Nel cuore del Foro Romano, tra le architetture monumentali della Basilica di Massenzio, l’antico incontra il contemporaneo attraverso un nuovo progetto firmato dallo studio internazionale Alvisi Kirimoto. In occasione della stagione estiva 2026 dell’Accademia Nazionale di Santa Cecilia, lo studio ha progettato un nuovo allestimento temporaneo pensato per accogliere concerti e performance all’interno di uno dei luoghi archeologici più suggestivi al mondo.


L’intervento rappresenta l’evoluzione naturale del più ampio progetto di riqualificazione e valorizzazione della Basilica di Massenzio commissionato dal Parco archeologico del Colosseo, sviluppato da Alvisi Kirimoto con l’obiettivo di restituire al monumento una nuova centralità culturale attraverso un’architettura capace di dialogare con la storia senza sovrapporsi ad essa.
Un’architettura temporanea in dialogo con il monumento
Il progetto nasce dalla volontà di ampliare le possibilità di fruizione della Basilica attraverso un linguaggio contemporaneo, essenziale e rispettoso del contesto archeologico. La nuova scenografia si innesta sul sistema architettonico già realizzato dallo studio, fondato sull’introduzione di una struttura polifunzionale capace di ridefinire il rapporto tra spazio storico, visitatori ed eventi culturali.
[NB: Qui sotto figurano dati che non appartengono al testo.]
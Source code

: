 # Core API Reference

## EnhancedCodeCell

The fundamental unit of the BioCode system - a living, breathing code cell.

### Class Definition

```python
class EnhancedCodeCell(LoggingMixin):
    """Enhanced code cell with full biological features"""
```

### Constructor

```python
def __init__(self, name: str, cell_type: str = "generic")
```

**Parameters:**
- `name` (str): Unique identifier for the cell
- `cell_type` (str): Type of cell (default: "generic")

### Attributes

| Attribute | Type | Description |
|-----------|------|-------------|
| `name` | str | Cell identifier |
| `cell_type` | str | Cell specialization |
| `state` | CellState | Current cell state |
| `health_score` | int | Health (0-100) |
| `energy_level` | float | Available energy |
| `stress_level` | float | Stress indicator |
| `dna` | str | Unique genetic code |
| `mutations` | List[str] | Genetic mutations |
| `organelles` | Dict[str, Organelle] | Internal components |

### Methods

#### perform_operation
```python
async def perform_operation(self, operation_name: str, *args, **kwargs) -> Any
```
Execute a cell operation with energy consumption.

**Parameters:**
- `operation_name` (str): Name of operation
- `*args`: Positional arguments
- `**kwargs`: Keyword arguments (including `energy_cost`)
L’intervento originario, sviluppato dopo il restauro della navata, aveva introdotto una nuova infrastruttura culturale composta da un palco polifunzionale, dalla riqualificazione della pavimentazione esterna e da un sistema di totem informativi. Elemento centrale del progetto è il palco-piazza collocato nell’aula centrale della Basilica: uno spazio versatile e accessibile pensato come una nuova piazza contemporanea, capace di riconnettere le navate laterali e accogliere differenti forme di espressione culturale.
Proprio su questa struttura preesistente prende forma il nuovo allestimento estivo 2026, una scenografia leggera e calibrata che valorizza le potenzialità dello spazio senza modificarne la percezione monumentale.
Una scenografia per la grande musica
Il nuovo intervento si basa su un equilibrio tra minimo impatto e forte presenza visiva. I nuovi volumi, realizzati in compensato marino verniciato rosso, introducono un segno riconoscibile all’interno della Basilica, creando un dialogo cromatico e materico con la monumentalità del luogo.
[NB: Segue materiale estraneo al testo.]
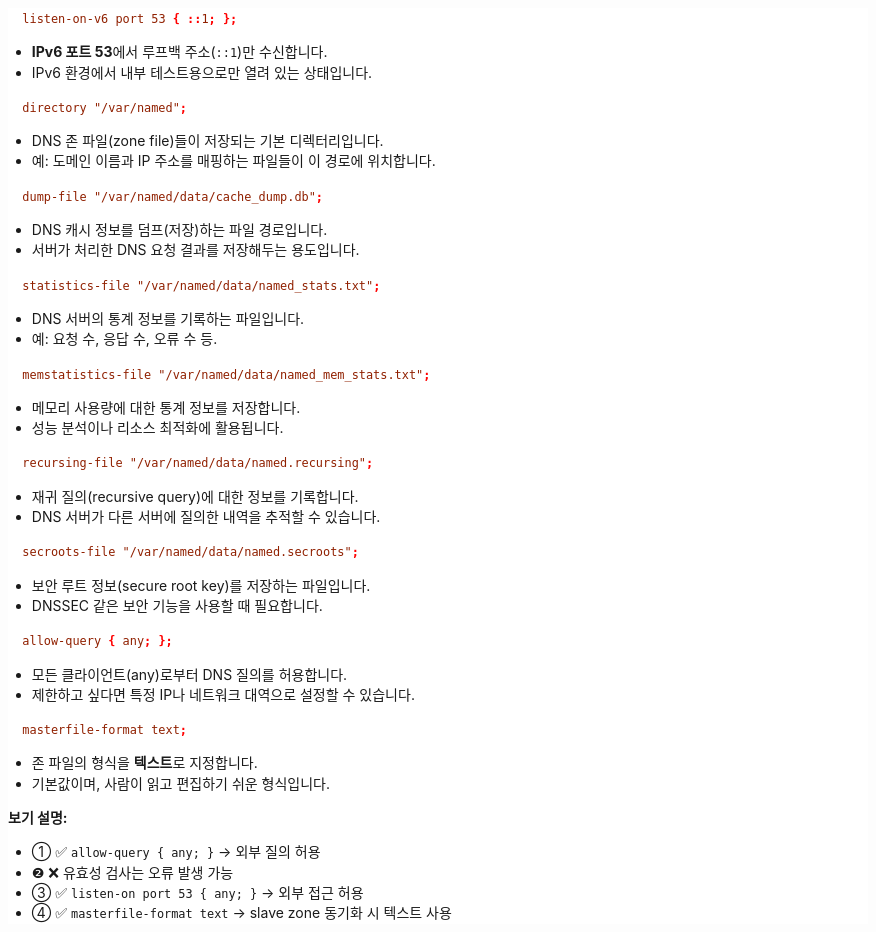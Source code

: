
 ```conf
  listen-on-v6 port 53 { ::1; };
```
- **IPv6 포트 53**에서 루프백 주소(`::1`)만 수신합니다.
- IPv6 환경에서 내부 테스트용으로만 열려 있는 상태입니다.

```conf
  directory "/var/named";
```
- DNS 존 파일(zone file)들이 저장되는 기본 디렉터리입니다.
- 예: 도메인 이름과 IP 주소를 매핑하는 파일들이 이 경로에 위치합니다.

```conf
  dump-file "/var/named/data/cache_dump.db";
```
- DNS 캐시 정보를 덤프(저장)하는 파일 경로입니다.
- 서버가 처리한 DNS 요청 결과를 저장해두는 용도입니다.

```conf
  statistics-file "/var/named/data/named_stats.txt";
```
- DNS 서버의 통계 정보를 기록하는 파일입니다.
- 예: 요청 수, 응답 수, 오류 수 등.

```conf
  memstatistics-file "/var/named/data/named_mem_stats.txt";
```
- 메모리 사용량에 대한 통계 정보를 저장합니다.
- 성능 분석이나 리소스 최적화에 활용됩니다.

```conf
  recursing-file "/var/named/data/named.recursing";
```
- 재귀 질의(recursive query)에 대한 정보를 기록합니다.
- DNS 서버가 다른 서버에 질의한 내역을 추적할 수 있습니다.

```conf
  secroots-file "/var/named/data/named.secroots";
```
- 보안 루트 정보(secure root key)를 저장하는 파일입니다.
- DNSSEC 같은 보안 기능을 사용할 때 필요합니다.

```conf
  allow-query { any; };
```
- 모든 클라이언트(any)로부터 DNS 질의를 허용합니다.
- 제한하고 싶다면 특정 IP나 네트워크 대역으로 설정할 수 있습니다.

```conf
  masterfile-format text;
```
- 존 파일의 형식을 **텍스트**로 지정합니다.
- 기본값이며, 사람이 읽고 편집하기 쉬운 형식입니다.
 

**보기 설명:**  
- ① ✅ `allow-query { any; }` → 외부 질의 허용  
- ❷ ❌ 유효성 검사는 오류 발생 가능  
- ③ ✅ `listen-on port 53 { any; }` → 외부 접근 허용  
- ④ ✅ `masterfile-format text` → slave zone 동기화 시 텍스트 사용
Due forme avvolgenti definiscono lo spazio dell’aula e dell’abside, accogliendo orchestra e coro e restituendo centralità agli interpreti all’interno di una cornice architettonica unica. L’allestimento diventa così una scenografia progettata specificamente per il luogo, capace di accompagnare la musica senza competere con la forza dell’architettura romana.
Il nuovo assetto comprende una gradonata semicircolare destinata ad accogliere fino a 90 professori d’orchestra e un elemento circolare nell’abside per ospitare 80 artisti del coro. Una composizione spaziale armonica e funzionale, studiata per rispondere alle esigenze della grande musica sinfonica e valorizzare allo stesso tempo la percezione dello spazio storico.
Funzionalità e discrezione: il backstage nascosto
Accanto alla dimensione scenografica, il progetto affronta anche gli aspetti funzionali necessari alla realizzazione degli eventi. Un sistema di pareti avvolgenti integra diverse funzioni: parapetto, raccordo architettonico e dispositivo di protezione, mantenendo una continuità visiva con l’ambiente circostante.
Nelle aule laterali della Basilica vengono collocate in modo discreto tutte le funzioni di supporto al backstage, dai camerini alle aree di stoccaggio, garantendo la piena operatività dell’allestimento senza interferire con la visita del monumento.


Le quinte provvisorie, caratterizzate da tonalità coerenti con la palette cromatica della Basilica, scompaiono visivamente nello spazio, confermando l’approccio progettuale dello studio: aggiungere nuove possibilità senza alterare l’identità del luogo.
Un’infrastruttura culturale aperta al futuro
Il nuovo allestimento della Basilica di Massenzio conferma la capacità dell’architettura progettata da Alvisi Kirimoto di evolversi nel tempo e adattarsi a programmi culturali differenti. Non una struttura temporanea intesa come elemento estraneo, ma un dispositivo flessibile capace di accompagnare la vita contemporanea del monumento.
La Basilica di Massenzio diventa così uno spazio in cui tutela, valorizzazione e produzione culturale convivono in equilibrio. Un luogo dove la memoria dell’antico non viene cristallizzata, ma continua a generare nuove esperienze attraverso un dialogo continuo tra passato e presente.